Here’s a working example with Google Map:
from selenium import webdriver
from selenium.common.exceptions import WebDriverException
def wheel_element(element, deltaY = 120, offsetX = 0, offsetY = 0):
error = element._parent.execute_script("""
var element = arguments[0];
var deltaY = arguments[1];
var box = element.getBoundingClientRect();
var clientX = box.left + (arguments[2] || box.width / 2);
var clientY = box.top + (arguments[3] || box.height / 2);
var target = element.ownerDocument.elementFromPoint(clientX, clientY);
for (var e = target; e; e = e.parentElement) {
if (e === element) {
target.dispatchEvent(new MouseEvent('mouseover', {view: window, bubbles: true, cancelable: true, clientX: clientX, clientY: clientY}));
target.dispatchEvent(new MouseEvent('mousemove', {view: window, bubbles: true, cancelable: true, clientX: clientX, clientY: clientY}));
target.dispatchEvent(new WheelEvent('wheel', {view: window, bubbles: true, cancelable: true, clientX: clientX, clientY: clientY, deltaY: deltaY}));
return;
}
}
return "Element is not interactable";
""", element, deltaY, offsetX, offsetY)
if error:
raise WebDriverException(error)
options = webdriver.ChromeOptions()
options.add_argument("--disable-infobars --disable-extensions --window-size=1366,768")
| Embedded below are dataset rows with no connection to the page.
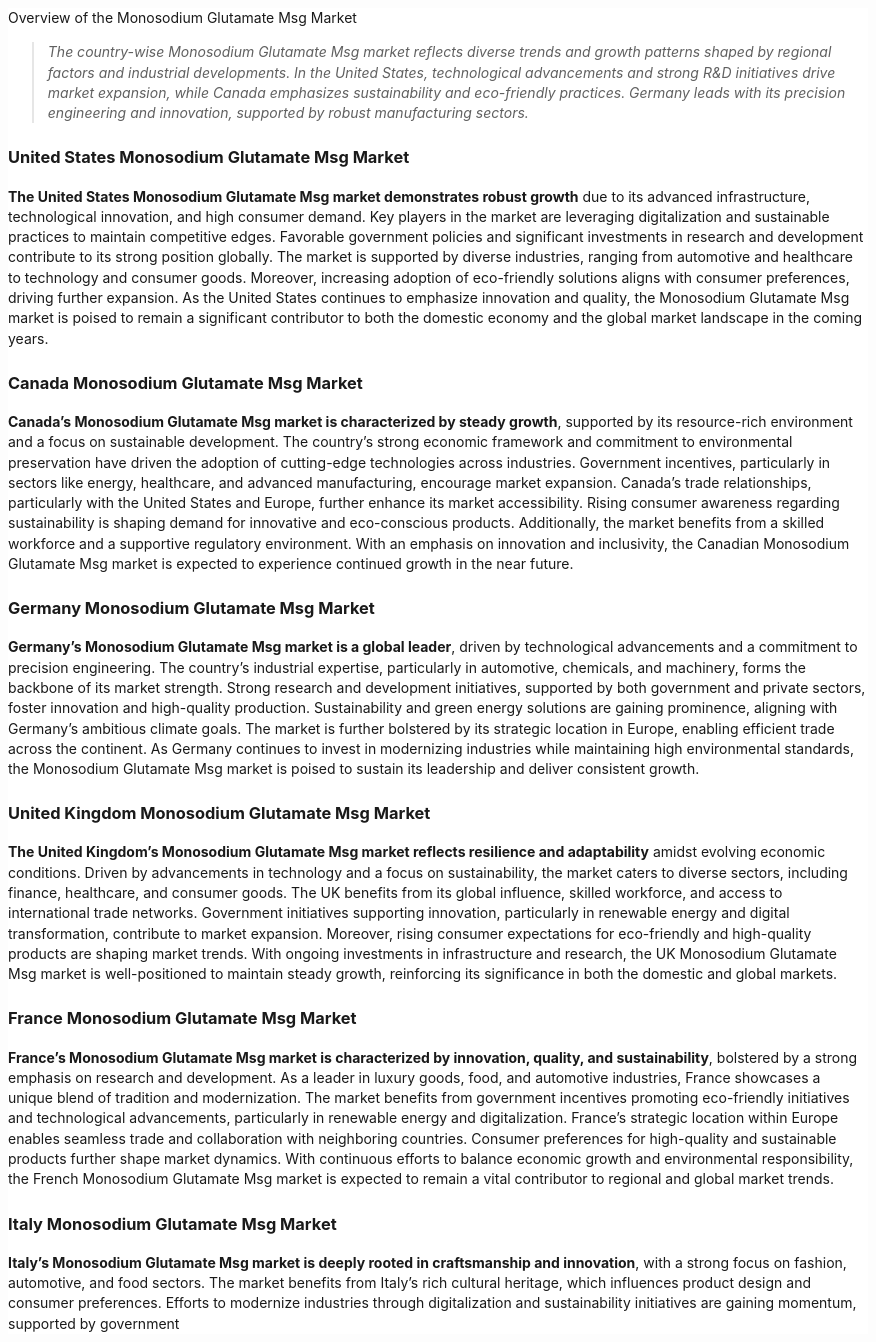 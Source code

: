 Overview of the Monosodium Glutamate Msg Market<br /></span></h1><blockquote><p><em><span class="">The country-wise Monosodium Glutamate Msg market reflects diverse trends and growth patterns shaped by regional factors and industrial developments. In the United States, technological advancements and strong R&amp;D initiatives drive market expansion, while Canada emphasizes sustainability and eco-friendly practices. Germany leads with its precision engineering and innovation, supported by robust manufacturing sectors.</span></em></p></blockquote><h3><strong>United States Monosodium Glutamate Msg Market</strong></h3><p><strong>The United States Monosodium Glutamate Msg market demonstrates robust growth</strong> due to its advanced infrastructure, technological innovation, and high consumer demand. Key players in the market are leveraging digitalization and sustainable practices to maintain competitive edges. Favorable government policies and significant investments in research and development contribute to its strong position globally. The market is supported by diverse industries, ranging from automotive and healthcare to technology and consumer goods. Moreover, increasing adoption of eco-friendly solutions aligns with consumer preferences, driving further expansion. As the United States continues to emphasize innovation and quality, the Monosodium Glutamate Msg market is poised to remain a significant contributor to both the domestic economy and the global market landscape in the coming years.</p><h3><strong>Canada Monosodium Glutamate Msg Market</strong></h3><p><strong>Canada&rsquo;s Monosodium Glutamate Msg market is characterized by steady growth</strong>, supported by its resource-rich environment and a focus on sustainable development. The country&rsquo;s strong economic framework and commitment to environmental preservation have driven the adoption of cutting-edge technologies across industries. Government incentives, particularly in sectors like energy, healthcare, and advanced manufacturing, encourage market expansion. Canada&rsquo;s trade relationships, particularly with the United States and Europe, further enhance its market accessibility. Rising consumer awareness regarding sustainability is shaping demand for innovative and eco-conscious products. Additionally, the market benefits from a skilled workforce and a supportive regulatory environment. With an emphasis on innovation and inclusivity, the Canadian Monosodium Glutamate Msg market is expected to experience continued growth in the near future.</p><h3><strong>Germany Monosodium Glutamate Msg Market</strong></h3><p><strong>Germany&rsquo;s Monosodium Glutamate Msg market is a global leader</strong>, driven by technological advancements and a commitment to precision engineering. The country&rsquo;s industrial expertise, particularly in automotive, chemicals, and machinery, forms the backbone of its market strength. Strong research and development initiatives, supported by both government and private sectors, foster innovation and high-quality production. Sustainability and green energy solutions are gaining prominence, aligning with Germany&rsquo;s ambitious climate goals. The market is further bolstered by its strategic location in Europe, enabling efficient trade across the continent. As Germany continues to invest in modernizing industries while maintaining high environmental standards, the Monosodium Glutamate Msg market is poised to sustain its leadership and deliver consistent growth.</p><h3><strong>United Kingdom Monosodium Glutamate Msg Market</strong></h3><p><strong>The United Kingdom&rsquo;s Monosodium Glutamate Msg market reflects resilience and adaptability</strong> amidst evolving economic conditions. Driven by advancements in technology and a focus on sustainability, the market caters to diverse sectors, including finance, healthcare, and consumer goods. The UK benefits from its global influence, skilled workforce, and access to international trade networks. Government initiatives supporting innovation, particularly in renewable energy and digital transformation, contribute to market expansion. Moreover, rising consumer expectations for eco-friendly and high-quality products are shaping market trends. With ongoing investments in infrastructure and research, the UK Monosodium Glutamate Msg market is well-positioned to maintain steady growth, reinforcing its significance in both the domestic and global markets.</p><h3><strong>France Monosodium Glutamate Msg Market</strong></h3><p><strong>France&rsquo;s Monosodium Glutamate Msg market is characterized by innovation, quality, and sustainability</strong>, bolstered by a strong emphasis on research and development. As a leader in luxury goods, food, and automotive industries, France showcases a unique blend of tradition and modernization. The market benefits from government incentives promoting eco-friendly initiatives and technological advancements, particularly in renewable energy and digitalization. France&rsquo;s strategic location within Europe enables seamless trade and collaboration with neighboring countries. Consumer preferences for high-quality and sustainable products further shape market dynamics. With continuous efforts to balance economic growth and environmental responsibility, the French Monosodium Glutamate Msg market is expected to remain a vital contributor to regional and global market trends.</p><h3><strong>Italy Monosodium Glutamate Msg Market</strong></h3><p><strong>Italy&rsquo;s Monosodium Glutamate Msg market is deeply rooted in craftsmanship and innovation</strong>, with a strong focus on fashion, automotive, and food sectors. The market benefits from Italy&rsquo;s rich cultural heritage, which influences product design and consumer preferences. Efforts to modernize industries through digitalization and sustainability initiatives are gaining momentum, supported by government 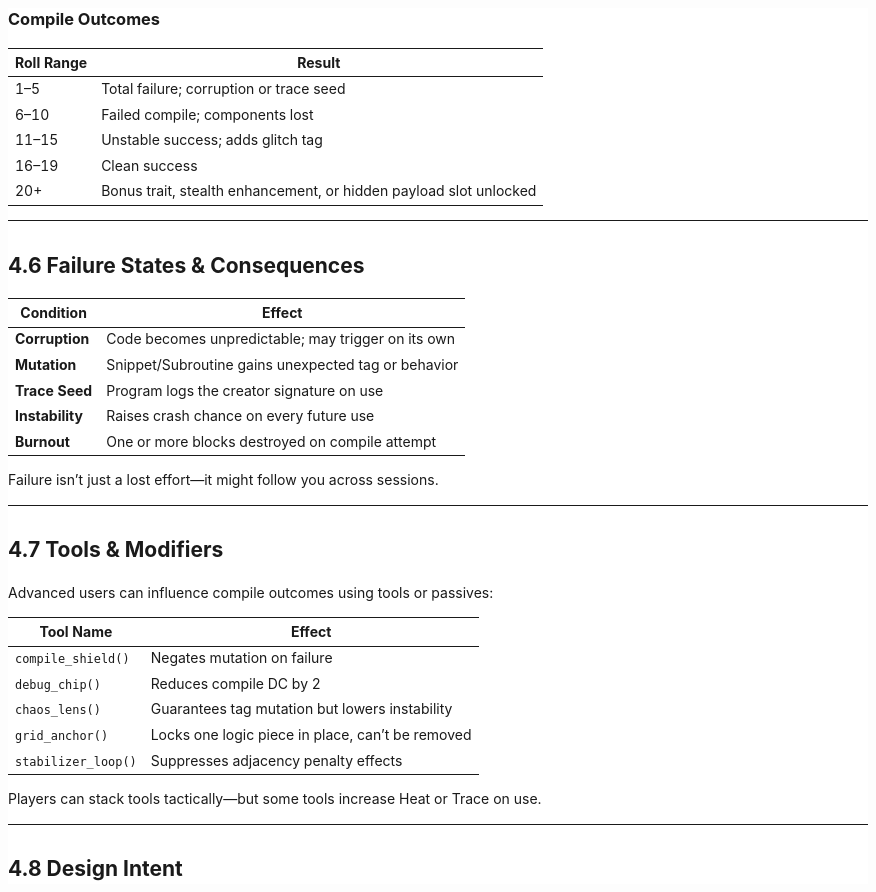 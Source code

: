 ### **Compile Outcomes**

| Roll Range | Result |
|------------|--------|
| 1–5        | Total failure; corruption or trace seed |
| 6–10       | Failed compile; components lost |
| 11–15      | Unstable success; adds glitch tag |
| 16–19      | Clean success |
| 20+        | Bonus trait, stealth enhancement, or hidden payload slot unlocked |

---

## **4.6 Failure States & Consequences**

| Condition      | Effect |
|----------------|--------|
| **Corruption** | Code becomes unpredictable; may trigger on its own |
| **Mutation**   | Snippet/Subroutine gains unexpected tag or behavior |
| **Trace Seed** | Program logs the creator signature on use |
| **Instability**| Raises crash chance on every future use |
| **Burnout**    | One or more blocks destroyed on compile attempt |

Failure isn’t just a lost effort—it might follow you across sessions.

---

## **4.7 Tools & Modifiers**

Advanced users can influence compile outcomes using tools or passives:

| Tool Name           | Effect |
|---------------------|--------|
| `compile_shield()`  | Negates mutation on failure |
| `debug_chip()`       | Reduces compile DC by 2 |
| `chaos_lens()`       | Guarantees tag mutation but lowers instability |
| `grid_anchor()`      | Locks one logic piece in place, can’t be removed |
| `stabilizer_loop()`  | Suppresses adjacency penalty effects |

Players can stack tools tactically—but some tools increase Heat or Trace on use.

---

## **4.8 Design Intent**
driver = webdriver.Chrome(chrome_options=options)
driver.get("https://www.google.co.uk/maps")
# get element
elm = driver.find_element_by_css_selector("#scene > div.widget-scene > canvas")
# zoom in with mouse wheel
wheel_element(elm, -120)
# zoom out with mouse wheel
wheel_element(elm, 120)
As an alternative you could send the zoom shortucts which are +/- with Google map:
# get element
elm = driver.find_element_by_css_selector("#scene > div.widget-scene > canvas")
# zoom in with shortcut
elm.send_keys("+")
# zoom out with shortcut
elm.send_keys("-")
Florents great answer could be improved a tiny bit would by outsourcing the JS snippet into a separate file and wrap it into the old-style JS module format with readable parameter names.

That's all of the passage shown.